Some modeling environments Like Azure provide the option to do what is called a parameter sweep. That is, the environment will systematically try a variety of different hyperparameter settings to determine which combination of parameter settings produces the best result.
How use of the validation set can cause overfitting
When the validation dataset is used to tune hyperparameters, some overfitting can be introduced during this process. When the validation data is used to tune hyperparameters, the estimated prediction error may be artificially low because of overfitting introduced during hyperparameter tuning.
In addition to tuning hyperparameters the validation set may introduce some overfitting by just being used evaluate models during preliminary model evaluation. For example, the validation data may not perfectly represent that data the model is to be used for. So just using the validation data to choose models may result in the selection of a model that might not be ideal when it is used on the test dataset. This occurs frequently.
During the process of selecting the best models, we sometimes compare models that used the validation data to tune hyperparameters with models that did not use the validation dataset to tune hyperparameters. So, if we used three partitions in some cases and two partitions in other cases, we would compare models where the validation set introduced overfitting with models where that did not happen. To avoid this, it is simpler to use a test set to evaluate all models.
The test set is generally well curated. It contains carefully sampled data that reflects the distribution of various classes that the model would face, when used in the real world.
Use of the test set is the best practice for classic hold-out model evaluation
Because of the above reasons, best practice is to use test set for final model evaluation. Some practitioners use the validation set as the test set but it is not good practice. Using the test partition as the basis of final comparison across all models provides the best, most conservative basis of comparison. Use of Test dataset is the gold standard used to evaluate the model. It is only used once a model is completely trained by using the train and validation sets.

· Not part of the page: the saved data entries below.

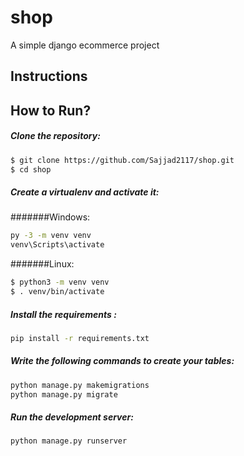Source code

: # shop
A simple django ecommerce project 

## Instructions

## How to Run?

##### Clone the repository:
```bash
$ git clone https://github.com/Sajjad2117/shop.git
$ cd shop
```
##### Create a virtualenv and activate it:

#######Windows:
```bash
py -3 -m venv venv
venv\Scripts\activate
```
#######Linux:
```bash
$ python3 -m venv venv
$ . venv/bin/activate
```

##### Install the requirements :
```bash
pip install -r requirements.txt
``` 

##### Write the following commands to create your tables:
```bash
python manage.py makemigrations
python manage.py migrate
``` 
##### Run the development server:
```bash
python manage.py runserver
```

The test set is used to assess the generalization error of the final chosen model when applied to new "unseen" data. Ideally, the test set should be kept in a "vault," and be brought out only at the end of the data analysis. In no way, is the test set used to refine the model parameters or the hyperparameters.
The test set is generally what is used to evaluate competing fully trained models. For example, in many Kaggle competitions, the validation set is released initially along with the training set. But the test set is only released when the competition is about to close. The winner is chosen based on how well the model performs on the Test set.
Use of the model on production data
The final step is application of the finished model to predict outcome values for instances that have known input values but no known output values. At the time of model application, the analyst does not know exactly how well the model is performing, but the analyst has an informed estimate of how well it will do. Later as the actual outcome values are discovered, they can be compared to the predicted outcome values to see how well the model did.